When there’s a need to describe, predict and explain human behaviour, rational choice theory can be applied.

Pros and cons:
The rational choice theory can help to understand individual and collective behaviors. It helps to pinpoint why people, as a whole, move towards certain choices based on specific costs and rewards.

It also helps to explain behaviour that seems irrational because rational choice theory states that all behaviour is rational and any type of action can be examined for underlying rational motivations.

A limitation of rational choice theory is that it focuses on individual actions. In reality, people don’t always make rational decisions and are often moved by external factors, such as emotions. Sometimes they don’t have perfect access to the information they would need to make the most rational decision every time.

Another weakness is that it doesn’t account for intuitive reasoning or instinct. For decisions that must be made in an instant, such as decisions that influence survival, there may not be time to weigh the costs and benefits.

Criticism:
1. The rational choice theory doesn’t account for non-self-serving behaviour, such as philanthropy or helping others, when there’s a cost but no reward to the individual. It also doesn’t take into consideration how ethics and values might influence decisions.

2. It doesn’t comment on the influence of social norms. An argument against it is that most people follow social norms even when they’re not benefitting from adhering to them.

3. It doesn’t account for choices that are made due to situational factors or are context- dependent.

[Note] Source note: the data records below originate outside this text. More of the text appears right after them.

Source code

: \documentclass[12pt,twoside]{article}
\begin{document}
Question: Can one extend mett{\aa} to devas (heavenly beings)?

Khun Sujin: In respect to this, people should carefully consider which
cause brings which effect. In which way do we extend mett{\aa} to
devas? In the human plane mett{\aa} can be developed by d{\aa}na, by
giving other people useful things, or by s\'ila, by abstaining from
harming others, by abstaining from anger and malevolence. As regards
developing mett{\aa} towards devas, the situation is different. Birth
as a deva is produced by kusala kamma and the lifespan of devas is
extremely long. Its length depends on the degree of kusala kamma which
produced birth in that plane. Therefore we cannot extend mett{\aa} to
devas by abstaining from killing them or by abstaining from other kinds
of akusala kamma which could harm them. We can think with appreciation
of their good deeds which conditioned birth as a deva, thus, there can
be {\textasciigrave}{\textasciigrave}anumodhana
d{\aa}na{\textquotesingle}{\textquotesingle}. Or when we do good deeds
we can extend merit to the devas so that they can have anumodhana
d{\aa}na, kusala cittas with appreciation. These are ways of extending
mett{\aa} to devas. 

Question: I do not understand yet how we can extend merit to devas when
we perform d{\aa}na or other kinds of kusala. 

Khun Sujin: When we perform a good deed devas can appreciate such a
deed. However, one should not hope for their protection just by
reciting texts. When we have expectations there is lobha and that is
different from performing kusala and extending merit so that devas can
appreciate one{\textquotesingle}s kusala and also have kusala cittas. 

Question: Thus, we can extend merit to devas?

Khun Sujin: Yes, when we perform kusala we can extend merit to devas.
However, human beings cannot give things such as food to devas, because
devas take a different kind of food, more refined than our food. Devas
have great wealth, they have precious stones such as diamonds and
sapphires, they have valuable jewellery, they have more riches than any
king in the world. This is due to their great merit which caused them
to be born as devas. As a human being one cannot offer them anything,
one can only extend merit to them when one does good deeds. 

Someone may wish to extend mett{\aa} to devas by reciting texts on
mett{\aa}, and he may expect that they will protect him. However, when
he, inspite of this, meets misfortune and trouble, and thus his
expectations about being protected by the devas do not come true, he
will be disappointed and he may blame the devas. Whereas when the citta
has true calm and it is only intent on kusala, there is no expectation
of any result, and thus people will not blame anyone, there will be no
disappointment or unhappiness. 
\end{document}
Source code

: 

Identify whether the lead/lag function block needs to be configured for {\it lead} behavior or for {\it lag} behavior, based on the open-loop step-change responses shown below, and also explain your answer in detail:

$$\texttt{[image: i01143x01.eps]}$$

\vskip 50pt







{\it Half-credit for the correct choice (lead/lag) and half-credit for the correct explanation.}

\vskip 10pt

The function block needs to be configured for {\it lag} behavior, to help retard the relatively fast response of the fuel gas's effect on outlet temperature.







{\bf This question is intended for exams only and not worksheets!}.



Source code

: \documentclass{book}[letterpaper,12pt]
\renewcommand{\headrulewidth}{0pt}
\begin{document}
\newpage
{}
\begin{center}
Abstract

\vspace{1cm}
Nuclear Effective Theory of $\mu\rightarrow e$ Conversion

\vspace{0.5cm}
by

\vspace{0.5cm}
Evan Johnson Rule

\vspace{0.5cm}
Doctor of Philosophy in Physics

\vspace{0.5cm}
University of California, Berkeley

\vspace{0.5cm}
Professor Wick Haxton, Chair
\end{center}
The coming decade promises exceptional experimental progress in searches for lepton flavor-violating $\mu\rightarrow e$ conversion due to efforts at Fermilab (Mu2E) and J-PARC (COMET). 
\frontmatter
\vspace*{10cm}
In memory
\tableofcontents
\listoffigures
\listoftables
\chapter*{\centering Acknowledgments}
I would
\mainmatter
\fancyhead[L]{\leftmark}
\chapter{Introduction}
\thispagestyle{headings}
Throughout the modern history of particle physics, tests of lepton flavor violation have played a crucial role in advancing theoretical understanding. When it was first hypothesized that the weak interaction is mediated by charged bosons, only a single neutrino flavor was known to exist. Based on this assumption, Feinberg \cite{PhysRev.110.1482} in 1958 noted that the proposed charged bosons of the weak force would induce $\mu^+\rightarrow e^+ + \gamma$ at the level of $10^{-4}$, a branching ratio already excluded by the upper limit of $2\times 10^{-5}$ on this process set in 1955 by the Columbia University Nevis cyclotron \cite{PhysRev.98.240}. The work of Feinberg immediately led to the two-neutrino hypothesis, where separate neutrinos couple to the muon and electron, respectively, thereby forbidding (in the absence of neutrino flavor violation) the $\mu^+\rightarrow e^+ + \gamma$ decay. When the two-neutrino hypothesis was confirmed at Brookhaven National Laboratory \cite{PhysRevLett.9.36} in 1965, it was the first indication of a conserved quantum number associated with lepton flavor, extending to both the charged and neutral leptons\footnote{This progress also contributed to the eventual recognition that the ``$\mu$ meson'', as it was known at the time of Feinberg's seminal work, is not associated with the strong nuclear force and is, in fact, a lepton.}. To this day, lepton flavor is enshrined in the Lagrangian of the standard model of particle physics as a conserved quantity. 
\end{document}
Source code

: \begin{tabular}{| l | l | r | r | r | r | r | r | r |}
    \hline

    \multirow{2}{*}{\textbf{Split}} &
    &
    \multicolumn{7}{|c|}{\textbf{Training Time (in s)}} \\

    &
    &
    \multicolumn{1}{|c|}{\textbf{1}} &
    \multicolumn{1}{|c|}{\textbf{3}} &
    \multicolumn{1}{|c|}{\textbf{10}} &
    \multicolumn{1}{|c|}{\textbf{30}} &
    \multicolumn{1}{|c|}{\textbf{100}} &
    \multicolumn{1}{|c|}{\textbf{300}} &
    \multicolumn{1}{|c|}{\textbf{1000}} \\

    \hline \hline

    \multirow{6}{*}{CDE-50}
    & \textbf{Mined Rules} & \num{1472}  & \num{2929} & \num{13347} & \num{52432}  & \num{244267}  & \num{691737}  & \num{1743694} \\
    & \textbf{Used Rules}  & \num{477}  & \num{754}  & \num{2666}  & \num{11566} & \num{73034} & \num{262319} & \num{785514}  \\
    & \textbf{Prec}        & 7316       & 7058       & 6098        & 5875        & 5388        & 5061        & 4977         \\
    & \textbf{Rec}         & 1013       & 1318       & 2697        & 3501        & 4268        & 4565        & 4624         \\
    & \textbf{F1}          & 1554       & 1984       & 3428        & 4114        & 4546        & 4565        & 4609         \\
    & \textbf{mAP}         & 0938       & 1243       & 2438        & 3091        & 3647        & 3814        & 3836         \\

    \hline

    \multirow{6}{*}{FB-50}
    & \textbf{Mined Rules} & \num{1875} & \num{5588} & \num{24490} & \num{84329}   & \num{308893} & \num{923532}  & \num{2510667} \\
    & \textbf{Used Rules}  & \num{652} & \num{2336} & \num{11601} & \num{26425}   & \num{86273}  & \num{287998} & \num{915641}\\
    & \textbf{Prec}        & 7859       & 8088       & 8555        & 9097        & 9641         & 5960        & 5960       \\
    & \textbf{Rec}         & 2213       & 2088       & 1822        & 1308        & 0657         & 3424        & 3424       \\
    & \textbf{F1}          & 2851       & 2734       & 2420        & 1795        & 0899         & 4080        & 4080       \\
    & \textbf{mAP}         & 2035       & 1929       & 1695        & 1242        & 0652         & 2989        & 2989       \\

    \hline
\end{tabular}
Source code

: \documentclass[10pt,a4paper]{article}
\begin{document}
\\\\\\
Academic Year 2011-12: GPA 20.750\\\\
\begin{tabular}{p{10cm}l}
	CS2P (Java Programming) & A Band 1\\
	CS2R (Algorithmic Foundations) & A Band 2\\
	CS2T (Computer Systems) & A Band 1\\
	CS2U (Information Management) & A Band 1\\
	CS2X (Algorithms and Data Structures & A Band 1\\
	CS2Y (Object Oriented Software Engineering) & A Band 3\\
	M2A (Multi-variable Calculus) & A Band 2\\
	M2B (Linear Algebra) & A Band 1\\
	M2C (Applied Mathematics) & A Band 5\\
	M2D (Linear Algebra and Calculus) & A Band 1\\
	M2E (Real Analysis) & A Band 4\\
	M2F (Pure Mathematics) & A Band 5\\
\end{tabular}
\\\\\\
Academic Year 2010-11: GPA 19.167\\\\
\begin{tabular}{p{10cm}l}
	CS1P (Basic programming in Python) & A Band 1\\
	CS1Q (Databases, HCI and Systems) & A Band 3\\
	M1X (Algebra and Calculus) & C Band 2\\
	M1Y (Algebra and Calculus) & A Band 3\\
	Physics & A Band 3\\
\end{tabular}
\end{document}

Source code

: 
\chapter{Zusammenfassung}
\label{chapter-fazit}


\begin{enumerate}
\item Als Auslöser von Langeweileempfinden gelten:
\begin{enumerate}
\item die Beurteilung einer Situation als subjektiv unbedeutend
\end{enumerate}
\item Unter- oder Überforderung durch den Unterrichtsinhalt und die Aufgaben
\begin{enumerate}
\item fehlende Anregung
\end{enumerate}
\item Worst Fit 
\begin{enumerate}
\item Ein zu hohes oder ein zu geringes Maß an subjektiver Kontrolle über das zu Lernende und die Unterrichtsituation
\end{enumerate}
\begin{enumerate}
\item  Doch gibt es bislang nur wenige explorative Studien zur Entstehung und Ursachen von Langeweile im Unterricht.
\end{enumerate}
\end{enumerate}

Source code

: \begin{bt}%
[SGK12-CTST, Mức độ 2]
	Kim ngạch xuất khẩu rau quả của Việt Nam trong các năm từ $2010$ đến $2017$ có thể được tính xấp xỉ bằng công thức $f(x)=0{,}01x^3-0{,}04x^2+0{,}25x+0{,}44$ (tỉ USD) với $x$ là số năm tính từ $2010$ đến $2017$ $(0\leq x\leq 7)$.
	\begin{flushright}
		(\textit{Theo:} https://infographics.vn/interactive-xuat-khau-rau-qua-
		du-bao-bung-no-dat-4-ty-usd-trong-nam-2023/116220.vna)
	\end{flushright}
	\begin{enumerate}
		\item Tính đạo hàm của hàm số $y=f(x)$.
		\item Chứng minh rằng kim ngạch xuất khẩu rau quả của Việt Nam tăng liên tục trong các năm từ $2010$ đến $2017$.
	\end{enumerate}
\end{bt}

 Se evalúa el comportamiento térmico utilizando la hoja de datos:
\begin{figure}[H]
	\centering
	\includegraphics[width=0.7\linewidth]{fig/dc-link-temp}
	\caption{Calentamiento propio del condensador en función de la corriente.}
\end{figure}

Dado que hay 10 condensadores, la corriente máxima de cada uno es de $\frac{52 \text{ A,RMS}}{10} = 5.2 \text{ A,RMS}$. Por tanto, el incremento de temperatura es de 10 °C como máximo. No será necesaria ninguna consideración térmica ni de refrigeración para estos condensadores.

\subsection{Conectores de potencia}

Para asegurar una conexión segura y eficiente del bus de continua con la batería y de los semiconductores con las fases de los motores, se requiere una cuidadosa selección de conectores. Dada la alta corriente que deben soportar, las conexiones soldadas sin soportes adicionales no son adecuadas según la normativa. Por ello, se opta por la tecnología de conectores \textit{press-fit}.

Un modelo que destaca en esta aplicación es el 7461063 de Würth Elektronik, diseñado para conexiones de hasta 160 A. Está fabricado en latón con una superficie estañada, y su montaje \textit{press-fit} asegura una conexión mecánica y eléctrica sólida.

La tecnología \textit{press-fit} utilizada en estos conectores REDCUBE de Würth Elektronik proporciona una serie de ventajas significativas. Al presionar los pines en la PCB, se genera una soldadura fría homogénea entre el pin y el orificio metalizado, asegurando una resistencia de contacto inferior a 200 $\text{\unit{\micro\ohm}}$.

Factors like emotional state, social context, environmental factors, and the way choices are posed to the individual may result in decisions that don’t align with rational choice theory assumptions.

4. It doesn’t account for individuals who make decisions based on fixed learning rules. This means that they do things because that’s the way they’ve learned to do them even when the decision has higher costs and fewer benefits.

In conclusion, a majority of classical economic theories are based on the assumptions of rational choice theory: individuals make choices that result in the optimal level of benefit or utility for them. Further, people would rather take actions that benefit them versus actions that are neutral or harm them. Although many criticisms of rational choice theory exist—because people are emotional and easily distracted, and therefore, their behaviour does not always follow the predictions of economic models—it is still widely applied across different academic disciplines and fields of study.